I am researching about AI infrastructure and would value someone's perspective who is close to enterprise AI deployment.
At a high level, we are seeing more often: as enterprises move from copilots to autonomous or semi-autonomous agents, those agents increasingly need to take actions across APIs, internal systems, memory, and external services. The question is whether existing security, identity, observability, and governance tools are sufficient once agents start acting, or whether enterprises need a dedicated control layer that governs what agents are allowed to do at runtime.
The main questions I am trying to answer are:
- Where are you today with agent deployment? Are you already deploying autonomous or semi-autonomous agents into production, or are you still mostly experimenting, and what is currently holding back broader rollout?
- To what extent are control, governance, auditability, or policy enforcement limiting production deployment?
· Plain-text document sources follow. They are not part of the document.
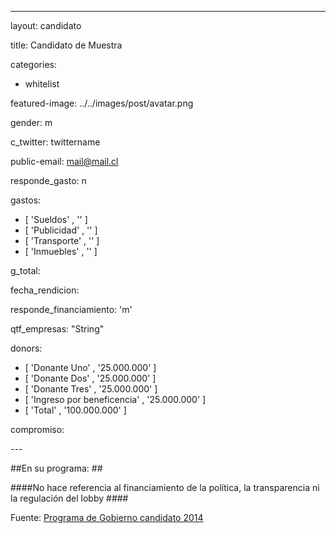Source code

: ---
layout: candidato

title: Candidato de Muestra <!-- nombre del candidato-->

categories: 
- whitelist <!-- 'blacklist' si no ha respondido, 'whitelist' si ha respondido-->

featured-image: ../../images/post/avatar.png

gender: m <!-- 'm' (male) o 'f' (female)-->

c_twitter: twittername <!--  cuenta de twitter del candidato o comando-->

public-email: mail@mail.cl <!--  email del candidato -->

responde_gasto: n <!-- 's' (si responde), 'n' (no responde)-->

gastos: <!-- lista de gastos base solicitados, RESPETAR FORMATO-->
- [ 'Sueldos' , '' ]  <!-- Formto: [ 'Título item' , '$00000' ]  -->
- [ 'Publicidad' , '' ]
- [ 'Transporte' , '' ]
- [ 'Inmuebles' , '' ]

g_total: <!-- gasto total declarado-->

fecha_rendicion:<!-- fecha en la que fue recibida o actualizada la información-->

 
responde_financiamiento: 'm' <!-- 's' (si responde), 'n' (no responde), 'm'(responde pero no entrega ninguna información solicitada)-->

<!-- la opción 'm' despliega la respuesta recibida como texto, 
	pero mantiene la barra de "no ha respondido"sobre la imagen del candidato
	y el botón de twitter para exigir transparencia.-->

qtf_empresas: "String" <!-- string de respuesta a la pregunta-->


donors: <!--incluir sólo en caso de que responda quién le dona, respetar el formato-->
- [ 'Donante Uno' , '25.000.000' ]
- [ 'Donante Dos' , '25.000.000' ]
- [ 'Donante Tres' , '25.000.000' ]
- [ 'Ingreso por beneficencia' , '25.000.000' ]
- [ 'Total' , '100.000.000' ]

compromiso:<!-- string del compromiso señalado por el candidato-->


--- <!-- fin del header YAML-->




##En su programa: ##

####No hace referencia al financiamiento de la política, la transparencia ni la regulación del lobby #### 
<!-- citar si el candidato hace referencia al financiamiento de campañas políticas en su programa de gobierno-->

Fuente: <a href="#" target='_blank'>Programa de Gobierno candidato 2014</a><!-- incluir URL programa de gobierno-->


<!--Puede ingresarse información adicional como HTML->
Is this already a real blocker for you, or still more of a future concern?
- When agents interact with APIs, memory, or external tools, how are permissions and constraints handled today? Do you see action-level control as something you would expect to buy as core infrastructure? - How would you categorize a product like this in your stack? Would you compare it more to security infrastructure, IAM, observability, sandboxing, or something else?
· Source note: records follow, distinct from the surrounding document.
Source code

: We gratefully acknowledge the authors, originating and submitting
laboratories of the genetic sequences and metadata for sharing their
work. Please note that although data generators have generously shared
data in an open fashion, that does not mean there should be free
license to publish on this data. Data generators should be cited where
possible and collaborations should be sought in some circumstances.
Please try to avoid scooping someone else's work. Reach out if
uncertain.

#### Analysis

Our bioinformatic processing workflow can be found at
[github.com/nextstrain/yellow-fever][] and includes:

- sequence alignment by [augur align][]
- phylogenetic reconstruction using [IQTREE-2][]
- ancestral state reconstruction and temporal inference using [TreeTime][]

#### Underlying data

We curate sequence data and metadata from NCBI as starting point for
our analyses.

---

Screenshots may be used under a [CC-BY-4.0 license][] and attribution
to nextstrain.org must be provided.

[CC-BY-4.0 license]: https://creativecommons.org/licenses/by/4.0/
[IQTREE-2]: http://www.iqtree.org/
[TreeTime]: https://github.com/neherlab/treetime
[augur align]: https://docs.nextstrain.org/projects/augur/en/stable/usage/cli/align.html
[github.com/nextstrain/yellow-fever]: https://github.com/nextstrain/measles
- Which team would most likely own this internally, and from what budget? Would it sit with AI platform, engineering, security, identity, compliance, or a business unit?
- What product setup would you find most credible: embedded in an agent framework, offered by a hyperscaler, or independent and cross-platform? What proof or pilot would you need to see before taking it seriously?
- What would make this a must-have for you rather than a nice-to-have? And what would make you dismiss the category altogether?
If someone has any input i would appreciate getting some insights.